**Recorded information**.
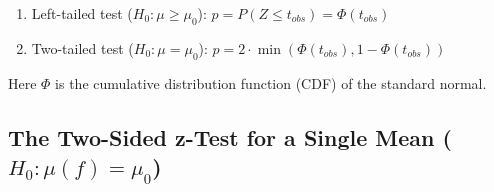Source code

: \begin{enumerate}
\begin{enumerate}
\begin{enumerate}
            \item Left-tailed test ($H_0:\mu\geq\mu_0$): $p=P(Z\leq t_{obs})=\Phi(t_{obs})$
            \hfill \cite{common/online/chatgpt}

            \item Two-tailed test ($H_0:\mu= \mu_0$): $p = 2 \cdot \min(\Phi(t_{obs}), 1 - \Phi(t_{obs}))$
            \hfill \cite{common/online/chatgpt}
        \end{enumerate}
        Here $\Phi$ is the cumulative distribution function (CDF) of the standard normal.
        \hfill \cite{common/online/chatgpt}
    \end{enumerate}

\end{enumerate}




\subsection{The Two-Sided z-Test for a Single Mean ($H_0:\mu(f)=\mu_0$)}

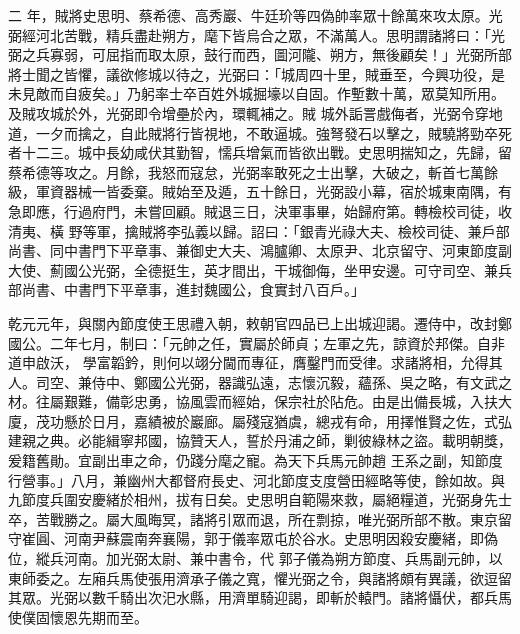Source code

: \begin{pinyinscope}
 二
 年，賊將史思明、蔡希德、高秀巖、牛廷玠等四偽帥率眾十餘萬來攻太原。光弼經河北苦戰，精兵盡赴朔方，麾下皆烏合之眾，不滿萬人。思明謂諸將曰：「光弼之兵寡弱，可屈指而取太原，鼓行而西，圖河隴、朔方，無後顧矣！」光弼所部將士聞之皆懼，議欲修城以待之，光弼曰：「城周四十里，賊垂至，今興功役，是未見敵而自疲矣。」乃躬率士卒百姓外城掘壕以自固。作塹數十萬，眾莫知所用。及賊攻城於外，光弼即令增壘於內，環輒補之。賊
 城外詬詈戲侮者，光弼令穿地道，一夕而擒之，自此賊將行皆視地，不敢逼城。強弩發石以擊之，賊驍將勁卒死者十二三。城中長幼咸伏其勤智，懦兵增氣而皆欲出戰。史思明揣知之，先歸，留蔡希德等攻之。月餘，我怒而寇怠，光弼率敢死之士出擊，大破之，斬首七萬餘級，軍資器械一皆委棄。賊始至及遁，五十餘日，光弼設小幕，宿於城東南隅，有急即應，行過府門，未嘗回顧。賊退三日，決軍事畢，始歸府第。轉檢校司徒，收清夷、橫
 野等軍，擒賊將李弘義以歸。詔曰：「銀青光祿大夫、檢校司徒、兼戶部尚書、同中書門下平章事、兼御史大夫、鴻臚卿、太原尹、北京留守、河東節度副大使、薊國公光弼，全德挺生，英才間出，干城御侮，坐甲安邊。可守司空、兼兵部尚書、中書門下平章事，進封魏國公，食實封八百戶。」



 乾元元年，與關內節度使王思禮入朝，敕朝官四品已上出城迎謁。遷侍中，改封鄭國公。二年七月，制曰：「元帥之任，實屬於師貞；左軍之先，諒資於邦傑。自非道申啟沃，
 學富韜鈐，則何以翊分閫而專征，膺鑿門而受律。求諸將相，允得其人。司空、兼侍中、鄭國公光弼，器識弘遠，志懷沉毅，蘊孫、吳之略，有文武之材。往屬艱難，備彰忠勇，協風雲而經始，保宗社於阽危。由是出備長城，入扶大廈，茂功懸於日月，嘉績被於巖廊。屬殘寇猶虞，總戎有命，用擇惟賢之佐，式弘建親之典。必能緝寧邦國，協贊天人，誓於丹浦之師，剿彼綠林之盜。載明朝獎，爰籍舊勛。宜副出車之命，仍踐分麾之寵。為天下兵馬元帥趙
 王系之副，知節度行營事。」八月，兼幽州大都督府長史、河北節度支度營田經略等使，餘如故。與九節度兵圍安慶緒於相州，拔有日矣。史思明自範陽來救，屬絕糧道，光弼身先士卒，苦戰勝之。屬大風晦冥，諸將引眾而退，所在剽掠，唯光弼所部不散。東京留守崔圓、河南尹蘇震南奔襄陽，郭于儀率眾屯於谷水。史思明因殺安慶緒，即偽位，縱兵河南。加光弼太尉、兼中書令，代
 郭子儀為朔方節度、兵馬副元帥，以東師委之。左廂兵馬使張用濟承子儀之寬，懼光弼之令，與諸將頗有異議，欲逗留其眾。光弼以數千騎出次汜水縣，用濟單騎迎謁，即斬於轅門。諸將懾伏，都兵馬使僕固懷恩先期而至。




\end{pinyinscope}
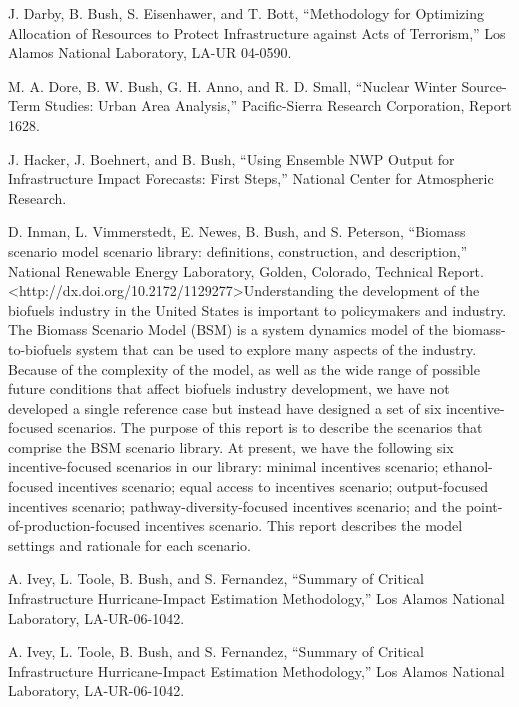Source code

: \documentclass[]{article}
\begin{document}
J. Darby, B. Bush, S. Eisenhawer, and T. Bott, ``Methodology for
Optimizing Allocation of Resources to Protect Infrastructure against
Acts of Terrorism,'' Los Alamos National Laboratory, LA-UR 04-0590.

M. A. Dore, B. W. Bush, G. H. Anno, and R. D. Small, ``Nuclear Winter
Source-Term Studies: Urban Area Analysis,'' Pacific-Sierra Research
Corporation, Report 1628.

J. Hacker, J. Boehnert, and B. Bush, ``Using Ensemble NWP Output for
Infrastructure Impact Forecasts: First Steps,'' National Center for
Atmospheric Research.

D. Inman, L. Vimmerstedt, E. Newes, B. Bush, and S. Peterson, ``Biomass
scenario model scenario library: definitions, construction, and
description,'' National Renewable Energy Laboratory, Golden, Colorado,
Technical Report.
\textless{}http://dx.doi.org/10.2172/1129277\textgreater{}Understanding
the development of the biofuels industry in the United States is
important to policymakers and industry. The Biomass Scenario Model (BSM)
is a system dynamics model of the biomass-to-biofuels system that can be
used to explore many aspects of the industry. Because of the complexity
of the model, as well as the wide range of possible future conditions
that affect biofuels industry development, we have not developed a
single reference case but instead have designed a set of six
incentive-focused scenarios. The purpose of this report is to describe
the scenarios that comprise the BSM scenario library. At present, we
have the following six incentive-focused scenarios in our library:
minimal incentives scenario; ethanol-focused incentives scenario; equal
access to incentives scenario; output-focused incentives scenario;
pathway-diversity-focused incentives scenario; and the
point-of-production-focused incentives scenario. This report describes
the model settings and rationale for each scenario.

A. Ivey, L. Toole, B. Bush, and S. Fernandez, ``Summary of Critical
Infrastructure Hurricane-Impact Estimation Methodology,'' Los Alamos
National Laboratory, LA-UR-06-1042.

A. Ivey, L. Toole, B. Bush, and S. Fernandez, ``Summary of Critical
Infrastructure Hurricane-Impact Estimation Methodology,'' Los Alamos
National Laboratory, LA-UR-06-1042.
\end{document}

**Work instructions**.
Print exactly the lines of the listing above starting at the line containing "single reference case" and ending at the line containing "the scenarios that", both included.

**Your response**.
single reference case but instead have designed a set of six
incentive-focused scenarios. The purpose of this report is to describe
the scenarios that comprise the BSM scenario library. At present, we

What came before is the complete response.